It should be mentioned that most of the previous studies consider a fixed selling price. A more accurate pricing mechanism that is able to transfer the costs of generated electricity to the end consumers is real-time pricing (RTP) [27]. RTP is a concept that belongs to the family of price-based demand response (DR) methods. Contrary to an incentive-based DR, the consumers participation and response in a price-based DR is not mandatory [28]. The RTP scheme is examined considering various price/demand functions in [29]. The authors examine the influence of the selection of different functions in the profits. Load profiling information is used in [30,31]. The general approach of these studies is: A clustering is applied to a group of consumers, and clusters of consumers with similar characteristics are formed. The profit maximization problem per cluster is solved, and the selling price per consumer clusters is defined.
Based on the previous literature overview, the main conclusions that can be drawn are:
(i)
All the studies concerned with the Retailer profit maximization problem do not involve wholesale market clearing problems. The wholesale operation is not examined, and thus potential changes in the electricity generation mix are not validated in terms of retail market conditions. More specifically, there is little evidence in the literature on how increased capacity of renewably energy influences the cost of electricity and the RTP offered to the consumers that reflect this cost.
(ii)
The pool market prices are simulated as stochastic variables through a scenarios based approach. By incorporating stochastic programming simulations in mixed-integer linear problems, the overall complexity of the optimization problem increases.
(iii)
The topic of dynamic pricing has not received considerable attention. In the majority of the studies the selling price is fixed and not time-variant.
In the present study, the focus is to replace the stochastic programming approach by providing a market-clearing solution on the wholesale side. An integrated profit maximization model is proposed. The term integration refers to the connection between wholesale and retail markets. The proposed model includes a wholesale side and a retail side models. A market-clearing problem is solved to extract the SMP for various photovoltaics (PV) implementation scenarios. More specifically, the market-clearing problem is solved hourly for a full year. The scope of the scenarios is to assess how the implementation of different renewable generation capacity of an energy system influences the Retailer actions and the selling price limits. Based on the DR model that simulates the consumers’ behavior on the price, the final selling price is derived and sent to the consumers. It is assumed that the consumers react rationally and modify their load accordingly. Then, the profitability, i.e., the ratio of revenue to income is calculated. The proposed model is flexible; different wholesale market conditions can be simulated in detail; different procurement mechanisms can be exploited together with various types of dynamic pricing.

2. Methodology

2.1. General Framework

The schematic representation of the proposed model is shown in Figure 1. Apart from the generation mix, interconnections interchanges, and others, the outputs of the cost-optimal market-clearing problem include the hourly SMPs for a full year. The number of SMP time series equals the number of PV implementation scenarios. Two procurement mechanisms are regarded, namely the future market and pool market. The outputs of the profit maximization problem include the RTPs transferred to the consumers.

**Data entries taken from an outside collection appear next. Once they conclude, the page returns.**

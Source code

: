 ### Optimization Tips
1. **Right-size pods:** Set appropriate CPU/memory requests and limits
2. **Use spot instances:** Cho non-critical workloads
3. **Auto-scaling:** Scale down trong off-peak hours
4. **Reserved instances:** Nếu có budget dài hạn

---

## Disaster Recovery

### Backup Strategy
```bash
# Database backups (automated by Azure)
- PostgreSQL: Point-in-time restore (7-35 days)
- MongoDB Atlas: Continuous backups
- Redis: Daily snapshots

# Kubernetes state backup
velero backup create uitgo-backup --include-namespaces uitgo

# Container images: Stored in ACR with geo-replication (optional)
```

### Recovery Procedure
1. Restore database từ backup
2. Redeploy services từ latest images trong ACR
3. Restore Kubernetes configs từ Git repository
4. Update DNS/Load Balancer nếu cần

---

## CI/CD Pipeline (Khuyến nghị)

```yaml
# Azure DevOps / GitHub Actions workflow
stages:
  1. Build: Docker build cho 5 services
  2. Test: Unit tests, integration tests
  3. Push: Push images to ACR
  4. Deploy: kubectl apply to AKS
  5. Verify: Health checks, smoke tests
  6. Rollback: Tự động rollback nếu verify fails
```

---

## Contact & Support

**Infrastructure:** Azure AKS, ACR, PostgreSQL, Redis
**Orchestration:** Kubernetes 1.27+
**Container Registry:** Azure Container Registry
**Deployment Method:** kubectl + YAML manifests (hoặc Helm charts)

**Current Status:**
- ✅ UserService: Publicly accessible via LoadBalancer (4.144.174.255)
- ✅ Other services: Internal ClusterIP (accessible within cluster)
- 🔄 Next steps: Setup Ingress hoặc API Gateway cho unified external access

2.2. Mathematical Formulation of the Wholesale Market Optimization Model

This part deals with the cost-optimal market-clearing of a power system, considering the power units’ operational constraints and interconnections with neighboring power systems. The examined period is a daily one, with an hourly time step t . The power units taken into consideration include thermal power ones t h , nuclear n u , hydroelectric h , and renewable energy ones r . Thermal power units, along with nuclear power ones, are commonly referred to as type- l units. Additional sources of supply are the electricity imports m from neighboring power systems, while electricity exports x can also be carried to the same systems. Both supply and consumption entities offer/bid specific quantities at certain prices. Each offer/bid is also divided into a number of blocks with a non-decreasing (increasing) order for offers (bids). In particular:
  • price ( C l , b l , t u n i t )—quantity ( C B l , b l , t ) pair for the energy supply of type- l power units,
  • price ( C m , b l , t i m p )—quantity ( C B m , b l , t ) pair for the energy supply of electricity imports m ,
  • price ( C x , b l , t e x p )—quantity ( C B x , b l , t ) pair for the energy consumption of electricity exports x , and
  • price ( C d , b l , t d m )—quantity ( C B d , b l , t ) pair for the energy consumption of electricity demand bids d .
A specific cost ( C h , t h r ) is assigned with the cleared electricity supply from hydroelectric units, which is dependent on the assumed hydrological conditions of the specific date d t ( E d t h y d ), and the hourly availability of each hydroelectric unit h ( P h , t m a x ). Concerning the renewable energy units r , a certain cost ( C r , t h r ) is associated with the cleared electricity supply from renewable energy units, based on the assumed meteorological conditions for each type of resource r and time period t ( A V r , t ), and the installed capacity of each renewable energy source r ( P r m a x ).
Each energy supply unit l is characterized by a specific technical maximum ( P l m a x ) and minimum ( P l m i n ) for their operation. Specific limits exist in their ability to increase (up) or decrease (down) their outputs, commonly referred to as ramp-up ( R U l ) and ramp-down limits ( R D l ). Moreover, type- l units are identified based on their minimum uptimes ( T l U T ) and downtimes ( T l D T ).
When they provide secondary reserve, they should operate under Automatic Generation Control (AGC), in which they have other technical maximums ( P l m a x , A G C ) and minimums ( P l m i n , A G C ). Type- l units can also provide reserves to the systems that can be primary-up and -down, secondary-up and –down, and tertiary upward spinning and non-spinning. This reserve supply has a specific cost based on the type of reserve, the type of supplier l , and the time period t , namely, C l , t 1 u p , C l , t 1 d n , C l , t 2 u p , C l , t 2 d n , and C l , t 3 for primary-up, primary–down, secondary-up, secondary-down, and tertiary reserve. Further, there are upper bounds for the provision of each type of reserve per unit l , namely, R l 1 u p for primary-up, R l 1 d n for primary-down, R l 3 s for tertiary spinning, and R l 3 n s for tertiary non-spinning reserve. The maximum level for the provision of the secondary-up and –down reserve is related to the ramp-up ( R U l A G C ) and down limits ( R U l A G C ) of each unit l when operating under AGC. Two other cost components are associated with the start-up ( C l s t u ) and the shut-down ( C l s h d ) decision making of each type- l unit. Furthermore, the cases of unmet energy ( C t u e ) or inability to cover part of reserve requirements per type have been assigned with specific cost penalties ( C t u r ).
The system’s requirements for each reserve type include:
  • primary-up reserve requirements ( D R t 1 u p ),
  • primary-down reserve requirements ( D R t 1 d n ),
  • secondary-up reserve requirements ( D R t 2 u p ),
  • secondary-down reserve requirements ( D R t 2 d n ), and
  • tertiary reserve requirements ( D R t 3 ).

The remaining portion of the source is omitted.